▶ [Given information]
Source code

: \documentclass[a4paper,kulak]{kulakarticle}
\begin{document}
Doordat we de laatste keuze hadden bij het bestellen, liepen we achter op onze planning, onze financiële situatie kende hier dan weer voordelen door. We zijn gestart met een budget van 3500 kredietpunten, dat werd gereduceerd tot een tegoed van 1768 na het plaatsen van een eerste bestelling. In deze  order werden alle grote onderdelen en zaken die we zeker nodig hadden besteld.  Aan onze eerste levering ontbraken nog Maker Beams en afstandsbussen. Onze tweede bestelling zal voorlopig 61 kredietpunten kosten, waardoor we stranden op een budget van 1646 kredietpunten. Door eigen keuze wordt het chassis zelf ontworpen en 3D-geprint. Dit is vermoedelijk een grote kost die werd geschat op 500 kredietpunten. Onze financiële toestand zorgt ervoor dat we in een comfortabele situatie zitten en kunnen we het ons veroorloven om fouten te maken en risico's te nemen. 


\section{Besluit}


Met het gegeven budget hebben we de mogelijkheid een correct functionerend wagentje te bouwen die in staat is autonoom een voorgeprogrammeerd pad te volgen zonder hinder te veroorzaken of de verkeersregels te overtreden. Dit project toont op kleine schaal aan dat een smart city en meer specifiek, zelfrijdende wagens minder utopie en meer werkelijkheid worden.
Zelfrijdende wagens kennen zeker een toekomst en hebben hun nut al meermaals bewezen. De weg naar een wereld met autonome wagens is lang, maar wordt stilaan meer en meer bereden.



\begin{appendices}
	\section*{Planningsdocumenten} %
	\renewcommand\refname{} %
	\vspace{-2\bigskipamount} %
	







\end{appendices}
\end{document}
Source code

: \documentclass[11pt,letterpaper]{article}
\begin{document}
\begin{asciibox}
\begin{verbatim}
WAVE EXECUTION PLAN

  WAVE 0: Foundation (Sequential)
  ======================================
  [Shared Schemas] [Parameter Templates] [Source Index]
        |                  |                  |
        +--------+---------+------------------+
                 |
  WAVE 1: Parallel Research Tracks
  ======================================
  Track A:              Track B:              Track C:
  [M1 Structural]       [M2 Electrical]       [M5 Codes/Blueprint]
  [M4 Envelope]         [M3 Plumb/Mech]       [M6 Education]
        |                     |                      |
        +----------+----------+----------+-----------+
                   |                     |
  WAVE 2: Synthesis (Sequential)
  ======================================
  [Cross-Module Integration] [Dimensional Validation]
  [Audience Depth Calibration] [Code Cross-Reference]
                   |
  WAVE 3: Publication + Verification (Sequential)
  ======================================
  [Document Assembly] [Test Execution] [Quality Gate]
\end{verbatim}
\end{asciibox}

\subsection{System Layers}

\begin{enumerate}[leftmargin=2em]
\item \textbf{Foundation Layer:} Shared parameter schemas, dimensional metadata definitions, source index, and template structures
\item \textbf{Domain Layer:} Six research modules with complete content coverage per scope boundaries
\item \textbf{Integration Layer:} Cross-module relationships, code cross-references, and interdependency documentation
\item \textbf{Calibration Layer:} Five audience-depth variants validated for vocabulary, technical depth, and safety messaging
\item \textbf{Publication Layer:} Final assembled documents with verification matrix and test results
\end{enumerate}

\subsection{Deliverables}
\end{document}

▶ [Your instructions]
All lines from the one containing "[Document Assembly] [Test" through the last line of the data, both included, are to be retyped exactly, and no other line belongs in the answer.

▶ [Output]
  [Document Assembly] [Test Execution] [Quality Gate]
\end{verbatim}
\end{asciibox}

\subsection{System Layers}

\begin{enumerate}[leftmargin=2em]
\item \textbf{Foundation Layer:} Shared parameter schemas, dimensional metadata definitions, source index, and template structures
\item \textbf{Domain Layer:} Six research modules with complete content coverage per scope boundaries
\item \textbf{Integration Layer:} Cross-module relationships, code cross-references, and interdependency documentation
\item \textbf{Calibration Layer:} Five audience-depth variants validated for vocabulary, technical depth, and safety messaging
\item \textbf{Publication Layer:} Final assembled documents with verification matrix and test results
\end{enumerate}

\subsection{Deliverables}
\end{document}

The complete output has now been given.